Co-evolutionary methods for the prediction and design of protein structure and interactions
- Alessandro Barducci (Centre de Biochimie Structurale , France)
- Paolo De Los Rios (Swiss Federal Institute of Technology Lausanne (EPFL), Switzerland)
Recent advances in genomic sequencing technologies have led to an astonishing increase in the size of protein sequence databases. This progress greatly renewed the interest in computational methods aimed at exploiting sequence datasets to explore structural and functional properties of proteins. Particularly, the analysis of correlated mutations has attracted an ever-increasing popularity in the last decade and it is currently one of the most promising tool in structural and computational biology. In a nutshell, co-evolutionary analysis relies on the observation that pairs of residues that display highly correlated mutations tend to be located in close proximity in the protein three-dimensional structure. Notably, Direct Coupling Analysis (DCA) has emerged as the most promising method to detect the truly interacting pairs of residues by efficiently disentangling direct from less-informative, mediated correlations[2,3]. Since its inception, DCA has seen different methodological incarnations ranging from analytical mean-field strategies to more computationally demanding pseudo-likelihood approximations, up to full-fledged computational Boltzmann learning. The combination of the co-evolutionary information with molecular modeling techniques has already allowed the accurate determination of high-resolution protein structures [3,4], even for experimentally challenging targets[5,6], and it can be extended to other biomolecules, such as RNA. Beyond purely structural studies, it has been recognized early on that correlated mutations encode multiple conformations thus paving the way to investigate evolutionary-conserved conformational dynamics[8-10]. Furthermore, protein-protein interactions represent an exciting application of DCA where the simultaneous problem of predicting the interaction partners alongside the structure of the complexes pose a fascinating challenge[11,12]. Last but not least, co-evolutionary techniques offer an unprecedented opportunity to use the inferred statistical models for bioengineering purposes, by generating sequences that are optimized for some design requirements while respecting all the pairwise statistical couplings imposed by evolution.
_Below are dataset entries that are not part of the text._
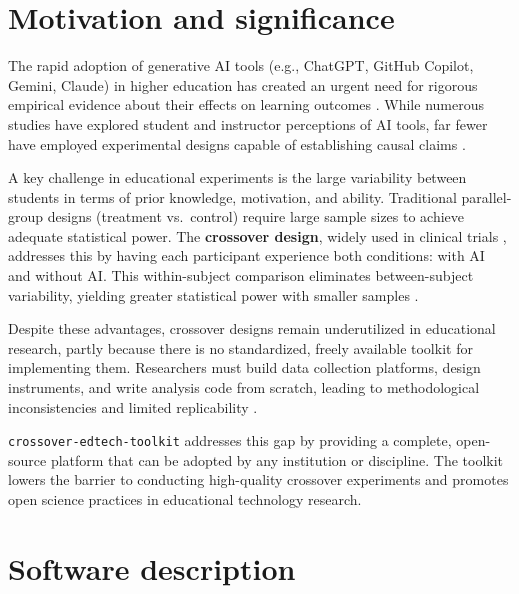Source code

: \documentclass[authoryear,preprint,review,12pt]{elsarticle}
\begin{document}
\section{Motivation and significance}
\label{sec:motivation}

The rapid adoption of generative AI tools (e.g., ChatGPT, GitHub Copilot, Gemini,
Claude) in higher education has created an urgent need for rigorous empirical
evidence about their effects on learning outcomes \citep{kasneci2023chatgpt}.
While numerous studies have explored student and instructor perceptions of AI
tools, far fewer have employed experimental designs capable of establishing
causal claims \citep{crompton2023ai, yan2024practical}.

A key challenge in educational experiments is the large variability between
students in terms of prior knowledge, motivation, and ability. Traditional
parallel-group designs (treatment vs.\ control) require large sample sizes to
achieve adequate statistical power. The \textbf{crossover design}, widely used
in clinical trials \citep{senn2002crossover}, addresses this by having each
participant experience both conditions: with AI and without AI. This
within-subject comparison eliminates between-subject variability, yielding
greater statistical power with smaller samples \citep{wellek2012crossover,
jones2014crossover}.

Despite these advantages, crossover designs remain underutilized in educational
research, partly because there is no standardized, freely available toolkit for
implementing them. Researchers must build data collection platforms, design
instruments, and write analysis code from scratch, leading to methodological
inconsistencies and limited replicability \citep{nosek2015promoting}.

\texttt{crossover-edtech-toolkit} addresses this gap by providing a complete,
open-source platform that can be adopted by any institution or discipline.
The toolkit lowers the barrier to conducting high-quality crossover experiments
and promotes open science practices in educational technology research.

\section{Software description}
\label{sec:description}
\end{document}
Regardless of the early successes and impressive potential, co-evolutionary approaches are still in their infancy and face several challenges that require the combined efforts of a broad community, encompassing statistical physics, molecular modeling and bioinformatics. Outstanding open questions include:
How are DCA results affected by the phylogenetic breadth and depth of the multiple sequence alignments?
Can we use deep learning approaches to further push the contact prediction?
How can we estimate the likelihood of a predicted contact to be correct?
What is the correlation between the co-evolutionary statistical coupling and the physical interaction energy?
How can we efficiently disentangle structural heterogeneity when decoding co-evolutionary information?
How can we combine DCA with enhanced sampling strategies for determining conformational ensembles?
Can we elucidate complex protein-protein interaction networks on the basis of sequence covariation data?
The workshop will consist of six half-day sessions distributed on 4 days. We plan to have 22 talks (18 invited+4 contributed) and a poster session open to all participants. Following the CECAM guidelines we tried to optimize the structure of the workshop for maximizing the time devoted to scientific discussion and to foster exchange between researchers belonging to diverse scientific communities
Göbel et al. Proteins 18(4):309-17 (1994).
Weigt et al. PNAS 106(1):67-72. (2009).
Marks et al. PLoS One. 6(12):e28766. (2011).
Ovchinnikov et al. eLife. 4:e09248 (2015).
Hopf et al. Cell. 149(7):1607-21. (2012).
Malinverni et al. eLife.; 6:e23471. (2017).
De Leonardis et al. Nucleic Acids Res.; 43(21):10444-55. (2015).
Morcos et al. PNAS.;110(51):20533-8 (2013).
Sutto et al. PNAS.;112(44):13567-72 (2015).
Malinverni et al. PLoS Comput Biol.;11(6):e1004262 (2015).
Bitbol et al. PNAS.; 113(43):12180-12185 (2016).
Gueudré et al. PNAS; 113(43):12186-12191 (2016).